Last Autumn, when I was in Edinburgh, Scotland for a month, I started to write a story about the viking invasions in Britain and Scotland and did research for it; spending time in the Edinburgh library going through books of the subject, visiting actual historic sites and photographing them and nature of Scotland and visiting museums. And I had a quite a lot of knowledge of Norse mythology before, so there was a story developing in my head, about the clash of different religions in the times of viking invasions, old Norse gods, the Christianity of Scotland and of course the old pagan religions of Celts and not forget the Picts either. I continued my research and writing of the story when I got back home.
But still the whole subject was quite new for me, and I was thinking what is the subject I know best? Was there something I already had a good basic knowledge of, so that I wouldn't have to start from nothing? The answer was quite obvious. Since childhood, I have always been interested of North American Indians. If there is one subject in history I know best, it's that. I've read every book of the subject I got my hands on, watched every Western movie, read every comic book which had Indians in the stories and was always irritated by the factual errors and the stereotypical and erroneous portrayal of native Americans in popular culture. And since my childhood and youth, my knowledge of the history of native Americans has just grown deeper. So why wouldn't I do my graphic novel about them? Why wouldn't I write a story that would try to avoid all the stupid cliches and errors so many of the Western movies and comics are full of?

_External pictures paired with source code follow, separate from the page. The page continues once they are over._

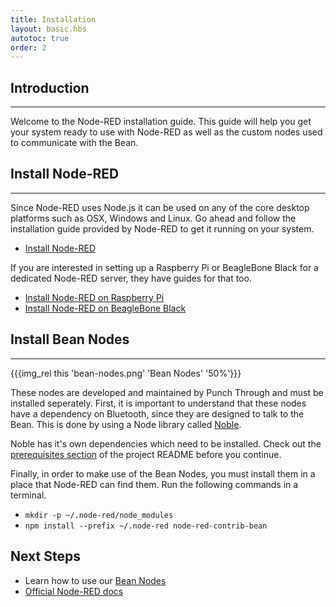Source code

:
 ```yaml
---
title: Installation
layout: basic.hbs
autotoc: true
order: 2
---
```


## Introduction

---

Welcome to the Node-RED installation guide. This guide will help you get your system ready to use with Node-RED as well as the custom nodes used to communicate with the Bean.
 

## Install Node-RED

---

Since Node-RED uses Node.js it can be used on any of the core desktop platforms such as OSX, Windows and Linux. Go ahead and follow the installation guide provided by Node-RED to get it running on your system.

* [Install Node-RED](http://nodered.org/docs/getting-started/installation.html)

If you are interested in setting up a Raspberry Pi or BeagleBone Black for a dedicated Node-RED server, they have guides for that too.

* [Install Node-RED on Raspberry Pi](http://nodered.org/docs/hardware/raspberrypi.html)
* [Install Node-RED on BeagleBone Black](http://nodered.org/docs/hardware/beagleboneblack.html)


## Install Bean Nodes

---

{{{img_rel this 'bean-nodes.png' 'Bean Nodes' '50%'}}}

These nodes are developed and maintained by Punch Through and must be installed seperately. First, it is important to understand that these nodes have a dependency on Bluetooth, since they are designed to talk to the Bean. This is done by using a Node library called [Noble](https://github.com/sandeepmistry/noble).

Noble has it's own dependencies which need to be installed. Check out the [prerequisites section](https://github.com/sandeepmistry/noble#prerequisites) of the project README before you continue.

Finally, in order to make use of the Bean Nodes, you must install them in a place that Node-RED can find them. Run the following commands in a terminal.

* `mkdir -p ~/.node-red/node_modules`
* `npm install --prefix ~/.node-red node-red-contrib-bean`


## Next Steps

* Learn how to use our [Bean Nodes](/node-red/bean-nodes)
* [Official Node-RED docs](http://nodered.org/docs/)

The only doubt or objection I got from myself was about the artwork. In my head the artwork of a Western graphic novel has to be very realistic, way more realistic than I can draw. Maybe that's why I didn' before give it another thought that I would draw a Western. My head was so full of the amazing images by the comic artist like Giovanni Ticci, Jean Giraud and Corrado Mastantuono that I just couldn't see any other way to draw a Western comics.
But that would be just another petty excuse, not to do something because comparing to someone else I wouldn't be good enough. Why would I need to be able to draw like Ticci or Giraud, why admiring and enjoying their work would lessen the value my own work?
And concerning the artwork, wasn't one reason behind for this whole graphic novel idea to force myself to learn to draw better, and get me out of my comfort zone, to challenge myself to do something new? So there is no reasons not to do this.
From now on this blog will be filled with lots of sketches for the graphic novel. I'm not planning to draw even one panel of the final story in the first year of this project, I've learned from my mistakes. First I do a lot of research and writing, a lot of sketches of everything and then I'm drawing a couple of shorter stories to get the artwork right.
For the past months, my thoughts have been mostly in the 19th century Great Plains with the Lakota and Cheyenne and I'm planning to spent more and more time there. I'll try to get you all there too.